=== Work instruction ===
Locate and copy each line in the data that contains the word "this".

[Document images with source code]
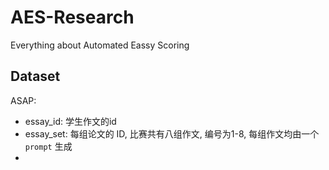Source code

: # AES-Research
Everything about Automated Eassy Scoring


## Dataset

ASAP:  
- essay_id: 学生作文的id
- essay_set: 每组论文的 ID, 比赛共有八组作文, 编号为1-8, 每组作文均由一个 `prompt` 生成
- 
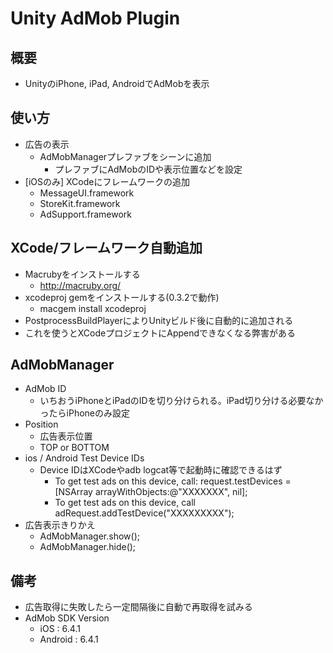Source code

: Unity AdMob Plugin
===============

概要
---------------
 * UnityのiPhone, iPad, AndroidでAdMobを表示

使い方
-------
 * 広告の表示
   * AdMobManagerプレファブをシーンに追加
     * プレファブにAdMobのIDや表示位置などを設定
 * [iOSのみ] XCodeにフレームワークの追加
   * MessageUI.framework
   * StoreKit.framework
   * AdSupport.framework

XCode/フレームワーク自動追加
----------------
 * Macrubyをインストールする
   * http://macruby.org/
 * xcodeproj gemをインストールする(0.3.2で動作)
   * macgem install xcodeproj
 * PostprocessBuildPlayerによりUnityビルド後に自動的に追加される
 * これを使うとXCodeプロジェクトにAppendできなくなる弊害がある

AdMobManager
------------------
 * AdMob ID
   * いちおうiPhoneとiPadのIDを切り分けられる。iPad切り分ける必要なかったらiPhoneのみ設定
 * Position
   * 広告表示位置
   * TOP or BOTTOM
 * ios / Android Test Device IDs
   * Device IDはXCodeやadb logcat等で起動時に確認できるはず
     * <Google> To get test ads on this device, call: request.testDevices = [NSArray arrayWithObjects:@"XXXXXXX", nil];
     * To get test ads on this device, call adRequest.addTestDevice("XXXXXXXXX");
 * 広告表示きりかえ
   * AdMobManager.show();
   * AdMobManager.hide();

備考
-----
 * 広告取得に失敗したら一定間隔後に自動で再取得を試みる
 * AdMob SDK Version
   * iOS : 6.4.1
   * Android : 6.4.1


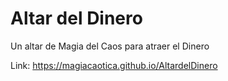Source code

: # Altar del Dinero
Un altar de Magia del Caos para atraer el Dinero

Link:  https://magiacaotica.github.io/AltardelDinero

=== Answer for the task ===
     * <Google> To get test ads on this device, call: request.testDevices = [NSArray arrayWithObjects:@"XXXXXXX", nil];
     * To get test ads on this device, call adRequest.addTestDevice("XXXXXXXXX");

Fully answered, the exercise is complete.